El 9 de abril de 1948 no se mató a un hombre, se intentó asesinar a un pueblo (Parte II de III).
El 9 de abril de 1948 no se asesinó a un hombre, se intentó matar a un pueblo. ¡No lo consiguieron! Es cierto, pero la conspiración continúa y se extiende hasta nuestros tiempos. Entender lo que sucedió en ese momento no solamente es una tarea académica necesaria, sino, y más importante aún, la clave para que –algún día- podamos enderezar nuestro destino y devolverle al país el rumbo que merece, el rumbo que una clase política corrompida le ha impedido desde siempre.

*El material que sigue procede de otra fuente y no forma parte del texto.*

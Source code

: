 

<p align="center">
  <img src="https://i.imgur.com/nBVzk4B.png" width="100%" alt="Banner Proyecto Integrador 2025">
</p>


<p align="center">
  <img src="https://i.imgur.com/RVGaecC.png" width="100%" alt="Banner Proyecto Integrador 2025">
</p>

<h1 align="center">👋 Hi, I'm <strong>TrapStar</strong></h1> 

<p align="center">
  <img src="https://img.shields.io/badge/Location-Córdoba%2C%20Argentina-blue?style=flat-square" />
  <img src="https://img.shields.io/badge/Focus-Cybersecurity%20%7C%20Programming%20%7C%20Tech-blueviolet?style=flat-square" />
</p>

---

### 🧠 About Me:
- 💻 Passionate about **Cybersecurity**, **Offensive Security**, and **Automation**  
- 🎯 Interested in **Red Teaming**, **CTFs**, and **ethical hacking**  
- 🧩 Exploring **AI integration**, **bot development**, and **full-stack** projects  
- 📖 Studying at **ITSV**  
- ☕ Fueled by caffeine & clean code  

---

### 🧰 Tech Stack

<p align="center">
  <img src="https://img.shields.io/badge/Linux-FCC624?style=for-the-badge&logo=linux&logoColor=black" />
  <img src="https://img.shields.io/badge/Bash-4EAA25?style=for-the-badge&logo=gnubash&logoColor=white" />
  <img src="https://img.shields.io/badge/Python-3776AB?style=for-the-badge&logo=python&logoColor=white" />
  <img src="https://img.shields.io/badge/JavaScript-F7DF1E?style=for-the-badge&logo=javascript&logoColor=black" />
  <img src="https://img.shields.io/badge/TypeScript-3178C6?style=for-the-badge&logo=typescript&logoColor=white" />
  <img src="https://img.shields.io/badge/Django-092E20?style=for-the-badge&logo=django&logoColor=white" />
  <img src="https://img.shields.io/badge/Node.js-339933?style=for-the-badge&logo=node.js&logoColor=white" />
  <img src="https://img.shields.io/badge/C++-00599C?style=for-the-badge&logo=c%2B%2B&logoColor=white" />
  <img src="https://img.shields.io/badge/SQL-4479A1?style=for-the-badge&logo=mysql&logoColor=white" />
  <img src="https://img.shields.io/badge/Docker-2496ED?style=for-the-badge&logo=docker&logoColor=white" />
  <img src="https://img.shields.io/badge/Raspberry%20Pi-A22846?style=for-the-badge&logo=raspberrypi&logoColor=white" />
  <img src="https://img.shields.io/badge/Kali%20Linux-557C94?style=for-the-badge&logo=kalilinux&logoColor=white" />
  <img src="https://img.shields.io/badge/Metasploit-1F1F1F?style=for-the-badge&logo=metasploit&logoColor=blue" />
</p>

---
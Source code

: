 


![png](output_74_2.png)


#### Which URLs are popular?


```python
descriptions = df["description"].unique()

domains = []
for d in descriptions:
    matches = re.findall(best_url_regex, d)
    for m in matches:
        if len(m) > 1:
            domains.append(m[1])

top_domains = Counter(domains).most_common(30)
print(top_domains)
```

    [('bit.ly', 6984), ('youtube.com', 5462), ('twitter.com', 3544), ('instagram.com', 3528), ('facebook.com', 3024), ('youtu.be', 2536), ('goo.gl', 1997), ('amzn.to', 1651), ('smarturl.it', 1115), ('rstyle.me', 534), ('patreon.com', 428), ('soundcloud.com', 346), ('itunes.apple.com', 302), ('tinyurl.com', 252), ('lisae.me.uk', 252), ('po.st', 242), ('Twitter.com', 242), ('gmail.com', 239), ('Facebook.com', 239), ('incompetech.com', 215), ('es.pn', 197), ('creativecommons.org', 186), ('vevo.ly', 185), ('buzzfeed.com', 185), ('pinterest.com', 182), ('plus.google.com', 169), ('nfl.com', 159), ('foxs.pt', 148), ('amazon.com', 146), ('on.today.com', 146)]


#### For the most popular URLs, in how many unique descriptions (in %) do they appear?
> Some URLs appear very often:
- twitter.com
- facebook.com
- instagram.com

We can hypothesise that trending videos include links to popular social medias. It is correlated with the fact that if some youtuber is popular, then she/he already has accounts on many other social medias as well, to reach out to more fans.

Por: Urías Velasquez /twitter: @UriasV (Columna de Opinión)
A Gloria Gaitán, la hija del prócer, no la conozco. Una vez una amiga común me dijo que me la podía presentar -y le creo- fue ella quien me presentó a Gustavo Bolívar, pero, la verdad, no sé si deba conocerla, me aterra la idea de que en su presencia ya no resista más, me quiebre y me eche a llorar, a llorar como lo hacía mi profesor de historia Jaime Chacón cuando hablaba de Jorge Eliecer, a llorar como lo hacía mi abuelo Rubén Darío Ospina (Rubhor Darhor) cuando, al final de las largas tertulias que manteníamos sobre la infausta historia de Colombia, sentenciaba:
-Mijo, no le demos más vueltas, nos mataron al que era, Gaitán era el hombre, Gaitán era el nuestro.
Después de eso, el viejo se levantaba de donde estuviera, llevaba sus manos atrás, con la izquierda atrapaba la derecha y las dejaba descansar sobre sus nalgas apachurradas –apachurradas en razón del largo periodo de tiempo que habían permanecido sentadas- y se ponía a dar vueltas, vueltas sin sosiego, como queriendo irse lejos pero siempre llegando a ninguna parte, tal y como lo hace un animal desesperado, un animal huérfano que no encuentra el consuelo.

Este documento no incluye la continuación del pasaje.